[Haskell-cafe] tree insert and laziness
Semen Trygubenko / Семен Тригубенко
semen at trygub.com
Sun Aug 17 10:09:06 UTC 2014
Hi Nicola,
On Sun, Aug 17, 2014 at 09:52:27AM +0200, Nicola Gigante wrote:
>
> Il giorno 16/ago/2014, alle ore 23:05, Semen Trygubenko / Семен Тригубенко <semen at trygub.com> ha scritto:
>
> > Dear Haskell-Cafe,
> >
> > I'm presently reviewing a translation of the following paragraph
> > (taken from LUaH, chapter 8):
> >
> > http://learnyouahaskell.com/making-our-own-types-and-typeclasses
> >
> > "In languages like C, we'd do this by modifying the pointers
> > and values inside the tree. In Haskell, we can't really modify our tree,
> > so we have to make a new sub-tree each time we decide to go left
> > or right and in the end the insertion function returns a completely new tree,
> > because Haskell doesn't really have a concept of pointer, just values.
> > Hence, the type for our insertion function is going
> > to be something like a -> Tree a - > Tree a. It takes an element and a tree
> > and returns a new tree that has that element inside.
> > This might seem like it's inefficient but laziness takes care of that
> > problem."
> >
> > I was wondering
> > if it is really the laziness that makes this approach efficient?
> > If it isn't, what did the author want to say in the last sentence?
> >
>
> I think he wants to say that, unlike what would happen in a strict language,
> the function is not going to really copy the entire tree only to insert
> a new value, because the evaluation of the function is lazy, thus it
> will evaluate only some nodes of the new trees, only when needed.
>
> It is somewhat misleading, I agree, because actually we should also
> take into consideration the fact that unmodified nodes gets shared
> between the two trees so we're really copying only the nodes
> along the path from the root to the inserted node.
Given the context (the paragraph above, minus the final sentence)
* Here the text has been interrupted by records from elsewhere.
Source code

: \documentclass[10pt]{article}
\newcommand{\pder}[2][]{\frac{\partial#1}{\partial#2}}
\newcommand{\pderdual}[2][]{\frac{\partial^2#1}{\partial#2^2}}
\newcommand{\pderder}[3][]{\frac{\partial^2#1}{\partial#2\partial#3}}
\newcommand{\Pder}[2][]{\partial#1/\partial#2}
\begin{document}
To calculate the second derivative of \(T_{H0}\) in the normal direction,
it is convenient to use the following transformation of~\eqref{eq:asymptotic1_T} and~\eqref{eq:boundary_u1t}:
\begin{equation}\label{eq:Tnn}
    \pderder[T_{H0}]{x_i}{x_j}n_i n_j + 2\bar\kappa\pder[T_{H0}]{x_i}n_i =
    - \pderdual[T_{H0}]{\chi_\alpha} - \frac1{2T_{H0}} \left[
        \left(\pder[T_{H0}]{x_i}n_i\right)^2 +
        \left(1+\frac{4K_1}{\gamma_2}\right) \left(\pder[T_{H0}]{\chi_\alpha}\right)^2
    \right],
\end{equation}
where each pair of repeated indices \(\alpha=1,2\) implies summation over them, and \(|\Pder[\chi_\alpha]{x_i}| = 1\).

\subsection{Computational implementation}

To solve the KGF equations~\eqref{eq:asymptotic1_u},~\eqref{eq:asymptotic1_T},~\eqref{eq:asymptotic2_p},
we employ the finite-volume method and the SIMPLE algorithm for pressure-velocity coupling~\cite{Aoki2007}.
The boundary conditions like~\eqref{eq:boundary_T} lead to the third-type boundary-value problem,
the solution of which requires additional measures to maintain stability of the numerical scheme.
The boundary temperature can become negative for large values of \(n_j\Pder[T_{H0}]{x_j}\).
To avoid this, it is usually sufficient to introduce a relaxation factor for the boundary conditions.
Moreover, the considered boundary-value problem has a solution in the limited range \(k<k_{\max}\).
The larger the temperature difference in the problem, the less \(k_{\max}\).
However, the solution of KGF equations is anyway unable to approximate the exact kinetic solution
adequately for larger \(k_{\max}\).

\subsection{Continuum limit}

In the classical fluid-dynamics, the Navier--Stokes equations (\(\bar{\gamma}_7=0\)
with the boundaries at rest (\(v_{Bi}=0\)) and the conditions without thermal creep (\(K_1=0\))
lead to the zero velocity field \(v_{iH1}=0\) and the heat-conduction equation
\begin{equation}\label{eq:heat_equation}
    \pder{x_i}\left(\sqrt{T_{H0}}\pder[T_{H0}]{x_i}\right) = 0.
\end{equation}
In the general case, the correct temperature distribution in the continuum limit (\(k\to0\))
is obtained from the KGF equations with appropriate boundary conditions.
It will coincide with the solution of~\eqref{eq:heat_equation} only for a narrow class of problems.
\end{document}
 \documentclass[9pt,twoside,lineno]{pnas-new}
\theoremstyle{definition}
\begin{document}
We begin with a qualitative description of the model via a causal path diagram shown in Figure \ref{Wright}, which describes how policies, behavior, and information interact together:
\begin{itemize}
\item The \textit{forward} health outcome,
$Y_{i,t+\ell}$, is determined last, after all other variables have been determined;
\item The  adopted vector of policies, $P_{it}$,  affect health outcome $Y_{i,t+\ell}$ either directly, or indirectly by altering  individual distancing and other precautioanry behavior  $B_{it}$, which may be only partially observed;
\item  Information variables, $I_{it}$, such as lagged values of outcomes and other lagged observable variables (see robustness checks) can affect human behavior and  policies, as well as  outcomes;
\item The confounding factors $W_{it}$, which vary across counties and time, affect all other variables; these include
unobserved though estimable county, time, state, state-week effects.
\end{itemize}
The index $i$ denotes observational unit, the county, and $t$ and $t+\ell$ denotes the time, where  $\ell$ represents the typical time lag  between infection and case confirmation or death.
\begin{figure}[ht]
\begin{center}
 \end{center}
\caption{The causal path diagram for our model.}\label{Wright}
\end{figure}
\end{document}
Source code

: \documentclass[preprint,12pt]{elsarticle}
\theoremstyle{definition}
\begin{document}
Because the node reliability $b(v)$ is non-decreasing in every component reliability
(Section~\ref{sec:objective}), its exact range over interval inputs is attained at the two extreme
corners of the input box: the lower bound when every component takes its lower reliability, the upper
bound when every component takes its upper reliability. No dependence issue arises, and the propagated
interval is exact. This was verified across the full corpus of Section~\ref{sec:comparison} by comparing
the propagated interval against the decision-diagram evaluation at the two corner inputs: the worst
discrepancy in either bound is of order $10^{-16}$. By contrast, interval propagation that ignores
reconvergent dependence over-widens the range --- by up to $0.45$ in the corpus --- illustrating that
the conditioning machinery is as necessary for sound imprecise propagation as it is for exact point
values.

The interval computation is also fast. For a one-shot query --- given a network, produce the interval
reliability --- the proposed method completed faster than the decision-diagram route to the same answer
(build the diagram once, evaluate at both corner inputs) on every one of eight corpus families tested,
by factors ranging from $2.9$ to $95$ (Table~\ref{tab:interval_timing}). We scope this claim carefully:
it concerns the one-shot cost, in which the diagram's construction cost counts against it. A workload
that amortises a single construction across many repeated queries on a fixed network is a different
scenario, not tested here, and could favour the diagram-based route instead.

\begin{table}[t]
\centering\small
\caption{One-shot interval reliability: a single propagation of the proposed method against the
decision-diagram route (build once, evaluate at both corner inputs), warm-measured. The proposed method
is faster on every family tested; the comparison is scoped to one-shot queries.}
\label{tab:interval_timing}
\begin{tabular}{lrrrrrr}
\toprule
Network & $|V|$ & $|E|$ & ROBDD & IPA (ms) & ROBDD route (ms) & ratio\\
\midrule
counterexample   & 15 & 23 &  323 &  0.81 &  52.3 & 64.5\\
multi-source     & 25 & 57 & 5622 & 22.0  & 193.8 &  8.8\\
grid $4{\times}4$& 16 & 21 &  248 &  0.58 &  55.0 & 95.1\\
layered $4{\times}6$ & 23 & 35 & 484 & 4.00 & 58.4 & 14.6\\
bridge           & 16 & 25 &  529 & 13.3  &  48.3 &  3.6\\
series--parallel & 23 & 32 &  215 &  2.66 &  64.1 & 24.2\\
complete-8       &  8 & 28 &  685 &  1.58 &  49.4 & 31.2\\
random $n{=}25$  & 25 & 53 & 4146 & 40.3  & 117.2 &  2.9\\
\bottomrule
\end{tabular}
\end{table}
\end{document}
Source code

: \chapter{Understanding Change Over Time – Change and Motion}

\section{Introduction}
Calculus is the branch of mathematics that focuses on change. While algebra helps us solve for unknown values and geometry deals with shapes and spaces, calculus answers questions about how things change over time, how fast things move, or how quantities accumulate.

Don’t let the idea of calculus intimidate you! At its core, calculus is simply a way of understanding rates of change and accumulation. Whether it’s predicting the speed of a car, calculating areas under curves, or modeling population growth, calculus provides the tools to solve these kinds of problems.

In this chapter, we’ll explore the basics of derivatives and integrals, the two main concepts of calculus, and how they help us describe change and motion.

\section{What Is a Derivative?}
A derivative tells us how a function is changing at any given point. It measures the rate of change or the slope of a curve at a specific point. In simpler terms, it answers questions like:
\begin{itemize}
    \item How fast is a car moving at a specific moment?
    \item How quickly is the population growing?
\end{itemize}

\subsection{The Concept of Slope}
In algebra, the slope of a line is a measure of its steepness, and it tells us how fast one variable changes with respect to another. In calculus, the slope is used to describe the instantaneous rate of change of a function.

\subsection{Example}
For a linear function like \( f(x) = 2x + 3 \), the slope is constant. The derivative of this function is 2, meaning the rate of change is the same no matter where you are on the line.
I suspect the author wants to say that the approach that involves creation of "a whole new
tree" might seem inefficient (e.g., for someone coming from the imperative school),
but in actuality it isn't, because of the way functional
data structures are implemented — since they are immutable (and there is
sharing going on under the hood) this operation is actually a cheap one.
I just wanted to confirm this with Haskell-Cafe (the response of
Daniel Trstenjak)…
Thanks for your help,
S.
> Aside, are you translating it in Russian? Is it as a job, or there's
> a community effort of translation of that book in other languages?
PS I am reviewing a Ukrainian translation, not as a job.